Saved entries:
/---

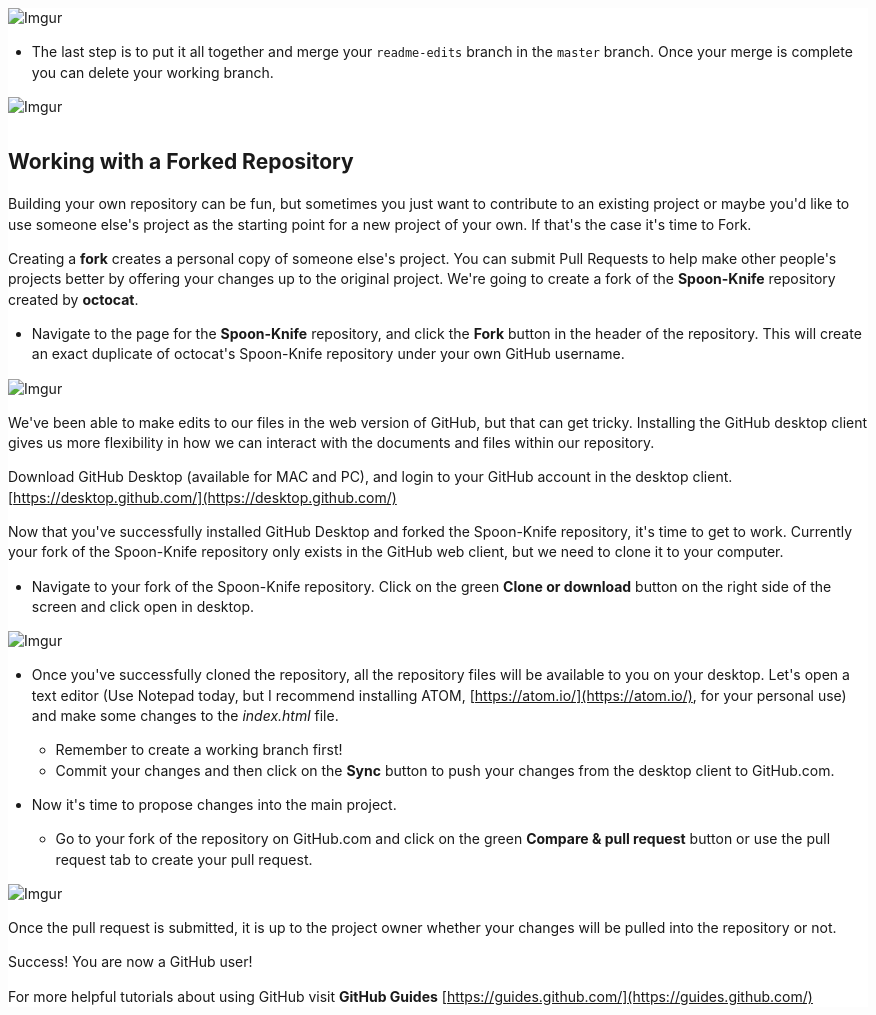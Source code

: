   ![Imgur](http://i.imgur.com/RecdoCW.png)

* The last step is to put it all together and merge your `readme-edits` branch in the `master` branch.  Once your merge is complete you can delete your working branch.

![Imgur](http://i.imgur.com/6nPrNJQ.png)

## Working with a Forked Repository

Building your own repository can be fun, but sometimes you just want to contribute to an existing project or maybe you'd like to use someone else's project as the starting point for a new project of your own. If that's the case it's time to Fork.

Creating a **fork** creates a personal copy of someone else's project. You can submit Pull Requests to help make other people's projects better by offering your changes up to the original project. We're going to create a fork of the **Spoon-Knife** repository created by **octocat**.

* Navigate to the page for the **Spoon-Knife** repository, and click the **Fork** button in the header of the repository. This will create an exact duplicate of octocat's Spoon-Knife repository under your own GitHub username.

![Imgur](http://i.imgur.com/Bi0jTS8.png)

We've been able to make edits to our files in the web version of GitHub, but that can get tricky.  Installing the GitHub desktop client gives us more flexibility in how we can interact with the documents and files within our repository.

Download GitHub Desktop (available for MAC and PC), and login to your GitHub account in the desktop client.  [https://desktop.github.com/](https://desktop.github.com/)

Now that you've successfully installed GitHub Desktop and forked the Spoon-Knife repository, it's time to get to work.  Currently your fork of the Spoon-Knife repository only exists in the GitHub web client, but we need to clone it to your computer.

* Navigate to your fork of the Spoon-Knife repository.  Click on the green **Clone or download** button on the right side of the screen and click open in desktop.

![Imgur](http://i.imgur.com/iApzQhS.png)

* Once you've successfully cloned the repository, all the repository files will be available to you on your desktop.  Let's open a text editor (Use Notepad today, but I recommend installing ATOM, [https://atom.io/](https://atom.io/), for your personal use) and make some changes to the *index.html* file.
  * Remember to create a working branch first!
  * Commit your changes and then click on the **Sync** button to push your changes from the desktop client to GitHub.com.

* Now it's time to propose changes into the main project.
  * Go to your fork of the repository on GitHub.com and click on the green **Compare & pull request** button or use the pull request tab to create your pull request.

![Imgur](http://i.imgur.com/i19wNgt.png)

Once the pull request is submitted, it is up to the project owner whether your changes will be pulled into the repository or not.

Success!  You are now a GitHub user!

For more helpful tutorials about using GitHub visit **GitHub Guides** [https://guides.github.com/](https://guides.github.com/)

\---

WORK TO COMPLETE:
For every line of the data above that contains "green", copy that line.

FINISHED TASK:
* Navigate to your fork of the Spoon-Knife repository.  Click on the green **Clone or download** button on the right side of the screen and click open in desktop.
  * Go to your fork of the repository on GitHub.com and click on the green **Compare & pull request** button or use the pull request tab to create your pull request.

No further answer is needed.